▶ _What is expected_:
The response should be an exact repetition of all the entries.

[Data listing]

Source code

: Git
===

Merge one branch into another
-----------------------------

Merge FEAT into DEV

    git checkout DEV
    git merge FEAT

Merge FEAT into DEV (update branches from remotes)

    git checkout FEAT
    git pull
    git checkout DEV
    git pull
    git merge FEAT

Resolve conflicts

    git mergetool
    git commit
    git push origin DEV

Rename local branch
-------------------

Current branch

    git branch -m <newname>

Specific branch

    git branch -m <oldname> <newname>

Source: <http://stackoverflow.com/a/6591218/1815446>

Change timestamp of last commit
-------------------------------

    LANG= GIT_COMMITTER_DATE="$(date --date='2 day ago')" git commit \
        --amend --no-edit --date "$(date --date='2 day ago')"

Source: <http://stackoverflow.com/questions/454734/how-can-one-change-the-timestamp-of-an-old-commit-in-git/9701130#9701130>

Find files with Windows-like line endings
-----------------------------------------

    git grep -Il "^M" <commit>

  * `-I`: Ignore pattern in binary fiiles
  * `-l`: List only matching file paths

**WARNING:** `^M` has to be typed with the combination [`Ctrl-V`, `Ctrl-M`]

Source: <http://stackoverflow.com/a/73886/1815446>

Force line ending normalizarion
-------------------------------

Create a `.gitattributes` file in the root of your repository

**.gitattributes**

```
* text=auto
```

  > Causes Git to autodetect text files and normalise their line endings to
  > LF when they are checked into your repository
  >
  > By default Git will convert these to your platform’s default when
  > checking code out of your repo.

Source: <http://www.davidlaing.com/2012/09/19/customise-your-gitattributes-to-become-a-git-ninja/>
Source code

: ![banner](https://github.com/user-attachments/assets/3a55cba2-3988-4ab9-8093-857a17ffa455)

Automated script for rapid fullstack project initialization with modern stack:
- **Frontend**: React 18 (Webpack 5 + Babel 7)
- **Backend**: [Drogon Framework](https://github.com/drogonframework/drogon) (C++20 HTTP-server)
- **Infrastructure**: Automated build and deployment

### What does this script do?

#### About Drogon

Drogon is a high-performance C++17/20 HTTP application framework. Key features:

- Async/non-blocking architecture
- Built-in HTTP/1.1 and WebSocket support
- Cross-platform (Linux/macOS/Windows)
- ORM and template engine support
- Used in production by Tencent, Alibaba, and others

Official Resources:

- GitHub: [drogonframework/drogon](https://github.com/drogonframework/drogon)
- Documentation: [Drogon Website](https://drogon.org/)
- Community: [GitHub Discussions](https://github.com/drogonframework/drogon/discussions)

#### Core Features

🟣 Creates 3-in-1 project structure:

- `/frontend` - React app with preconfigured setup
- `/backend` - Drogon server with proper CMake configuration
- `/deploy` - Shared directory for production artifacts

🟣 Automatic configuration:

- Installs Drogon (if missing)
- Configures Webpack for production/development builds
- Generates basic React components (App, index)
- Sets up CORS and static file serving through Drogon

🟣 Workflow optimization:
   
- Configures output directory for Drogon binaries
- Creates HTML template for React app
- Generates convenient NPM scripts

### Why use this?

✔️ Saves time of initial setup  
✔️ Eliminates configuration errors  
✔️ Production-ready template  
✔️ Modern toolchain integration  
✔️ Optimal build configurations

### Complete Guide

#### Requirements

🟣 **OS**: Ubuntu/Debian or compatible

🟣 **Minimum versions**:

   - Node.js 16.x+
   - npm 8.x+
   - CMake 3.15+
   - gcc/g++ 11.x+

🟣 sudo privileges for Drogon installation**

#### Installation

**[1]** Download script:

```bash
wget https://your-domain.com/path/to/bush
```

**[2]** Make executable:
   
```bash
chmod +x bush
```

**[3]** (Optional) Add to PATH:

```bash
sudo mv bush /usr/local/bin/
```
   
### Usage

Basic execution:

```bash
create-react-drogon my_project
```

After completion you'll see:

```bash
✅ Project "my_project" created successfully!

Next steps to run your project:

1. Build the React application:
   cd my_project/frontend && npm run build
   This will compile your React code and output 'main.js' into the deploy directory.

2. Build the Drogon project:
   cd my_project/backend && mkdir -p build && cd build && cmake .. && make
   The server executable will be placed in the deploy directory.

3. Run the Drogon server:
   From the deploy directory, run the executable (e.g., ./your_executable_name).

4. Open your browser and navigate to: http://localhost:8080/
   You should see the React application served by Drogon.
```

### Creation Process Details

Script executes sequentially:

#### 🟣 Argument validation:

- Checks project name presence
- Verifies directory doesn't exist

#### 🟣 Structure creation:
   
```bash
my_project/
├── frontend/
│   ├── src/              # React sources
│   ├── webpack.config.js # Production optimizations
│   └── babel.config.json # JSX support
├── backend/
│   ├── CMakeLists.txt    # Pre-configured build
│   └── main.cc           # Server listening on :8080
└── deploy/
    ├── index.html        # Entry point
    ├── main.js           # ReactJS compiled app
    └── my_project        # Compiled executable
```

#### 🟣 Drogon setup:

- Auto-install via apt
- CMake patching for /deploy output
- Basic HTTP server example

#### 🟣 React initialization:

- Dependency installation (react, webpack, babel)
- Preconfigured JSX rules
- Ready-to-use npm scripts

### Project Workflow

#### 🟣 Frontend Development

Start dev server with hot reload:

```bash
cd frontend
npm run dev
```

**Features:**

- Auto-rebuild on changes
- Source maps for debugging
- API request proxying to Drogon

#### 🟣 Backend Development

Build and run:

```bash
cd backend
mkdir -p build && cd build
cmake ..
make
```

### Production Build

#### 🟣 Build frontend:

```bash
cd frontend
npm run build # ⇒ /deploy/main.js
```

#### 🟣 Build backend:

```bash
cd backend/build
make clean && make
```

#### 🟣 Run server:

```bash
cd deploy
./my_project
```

[/Data listing]

▶ _Exercise response_:
Source code

: Git
===

Merge one branch into another
-----------------------------

Merge FEAT into DEV

    git checkout DEV
    git merge FEAT

Merge FEAT into DEV (update branches from remotes)

    git checkout FEAT
    git pull
    git checkout DEV
    git pull
    git merge FEAT

Resolve conflicts

    git mergetool
    git commit
    git push origin DEV

Rename local branch
-------------------

Current branch

    git branch -m <newname>

Specific branch

    git branch -m <oldname> <newname>

Source: <http://stackoverflow.com/a/6591218/1815446>

Change timestamp of last commit
-------------------------------

    LANG= GIT_COMMITTER_DATE="$(date --date='2 day ago')" git commit \
        --amend --no-edit --date "$(date --date='2 day ago')"

Source: <http://stackoverflow.com/questions/454734/how-can-one-change-the-timestamp-of-an-old-commit-in-git/9701130#9701130>

Find files with Windows-like line endings
-----------------------------------------

    git grep -Il "^M" <commit>

  * `-I`: Ignore pattern in binary fiiles
  * `-l`: List only matching file paths

**WARNING:** `^M` has to be typed with the combination [`Ctrl-V`, `Ctrl-M`]

Source: <http://stackoverflow.com/a/73886/1815446>

Force line ending normalizarion
-------------------------------

Create a `.gitattributes` file in the root of your repository

**.gitattributes**

```
* text=auto
```

  > Causes Git to autodetect text files and normalise their line endings to
  > LF when they are checked into your repository
  >
  > By default Git will convert these to your platform’s default when
  > checking code out of your repo.

Source: <http://www.davidlaing.com/2012/09/19/customise-your-gitattributes-to-become-a-git-ninja/>
Source code

: ![banner](https://github.com/user-attachments/assets/3a55cba2-3988-4ab9-8093-857a17ffa455)

Automated script for rapid fullstack project initialization with modern stack:
- **Frontend**: React 18 (Webpack 5 + Babel 7)
- **Backend**: [Drogon Framework](https://github.com/drogonframework/drogon) (C++20 HTTP-server)
- **Infrastructure**: Automated build and deployment

### What does this script do?

#### About Drogon

Drogon is a high-performance C++17/20 HTTP application framework. Key features:

- Async/non-blocking architecture
- Built-in HTTP/1.1 and WebSocket support
- Cross-platform (Linux/macOS/Windows)
- ORM and template engine support
- Used in production by Tencent, Alibaba, and others

Official Resources:

- GitHub: [drogonframework/drogon](https://github.com/drogonframework/drogon)
- Documentation: [Drogon Website](https://drogon.org/)
- Community: [GitHub Discussions](https://github.com/drogonframework/drogon/discussions)

#### Core Features

🟣 Creates 3-in-1 project structure:

- `/frontend` - React app with preconfigured setup
- `/backend` - Drogon server with proper CMake configuration
- `/deploy` - Shared directory for production artifacts

🟣 Automatic configuration:

- Installs Drogon (if missing)
- Configures Webpack for production/development builds
- Generates basic React components (App, index)
- Sets up CORS and static file serving through Drogon

🟣 Workflow optimization:
   
- Configures output directory for Drogon binaries
- Creates HTML template for React app
- Generates convenient NPM scripts

### Why use this?

✔️ Saves time of initial setup  
✔️ Eliminates configuration errors  
✔️ Production-ready template  
✔️ Modern toolchain integration  
✔️ Optimal build configurations

### Complete Guide

#### Requirements

🟣 **OS**: Ubuntu/Debian or compatible

🟣 **Minimum versions**:

   - Node.js 16.x+
   - npm 8.x+
   - CMake 3.15+
   - gcc/g++ 11.x+

🟣 sudo privileges for Drogon installation**

#### Installation

**[1]** Download script:

```bash
wget https://your-domain.com/path/to/bush
```

**[2]** Make executable:
   
```bash
chmod +x bush
```

**[3]** (Optional) Add to PATH:

```bash
sudo mv bush /usr/local/bin/
```
   
### Usage

Basic execution:

```bash
create-react-drogon my_project
```

After completion you'll see:

```bash
✅ Project "my_project" created successfully!

Next steps to run your project:

1. Build the React application:
   cd my_project/frontend && npm run build
   This will compile your React code and output 'main.js' into the deploy directory.

2. Build the Drogon project:
   cd my_project/backend && mkdir -p build && cd build && cmake .. && make
   The server executable will be placed in the deploy directory.

3. Run the Drogon server:
   From the deploy directory, run the executable (e.g., ./your_executable_name).

4. Open your browser and navigate to: http://localhost:8080/
   You should see the React application served by Drogon.
```

### Creation Process Details

Script executes sequentially:

#### 🟣 Argument validation:

- Checks project name presence
- Verifies directory doesn't exist

#### 🟣 Structure creation:
   
```bash
my_project/
├── frontend/
│   ├── src/              # React sources
│   ├── webpack.config.js # Production optimizations
│   └── babel.config.json # JSX support
├── backend/
│   ├── CMakeLists.txt    # Pre-configured build
│   └── main.cc           # Server listening on :8080
└── deploy/
    ├── index.html        # Entry point
    ├── main.js           # ReactJS compiled app
    └── my_project        # Compiled executable
```

#### 🟣 Drogon setup:

- Auto-install via apt
- CMake patching for /deploy output
- Basic HTTP server example

#### 🟣 React initialization:

- Dependency installation (react, webpack, babel)
- Preconfigured JSX rules
- Ready-to-use npm scripts

### Project Workflow

#### 🟣 Frontend Development

Start dev server with hot reload:

```bash
cd frontend
npm run dev
```

**Features:**

- Auto-rebuild on changes
- Source maps for debugging
- API request proxying to Drogon

#### 🟣 Backend Development

Build and run:

```bash
cd backend
mkdir -p build && cd build
cmake ..
make
```

### Production Build

#### 🟣 Build frontend:

```bash
cd frontend
npm run build # ⇒ /deploy/main.js
```

#### 🟣 Build backend:

```bash
cd backend/build
make clean && make
```

#### 🟣 Run server:

```bash
cd deploy
./my_project
```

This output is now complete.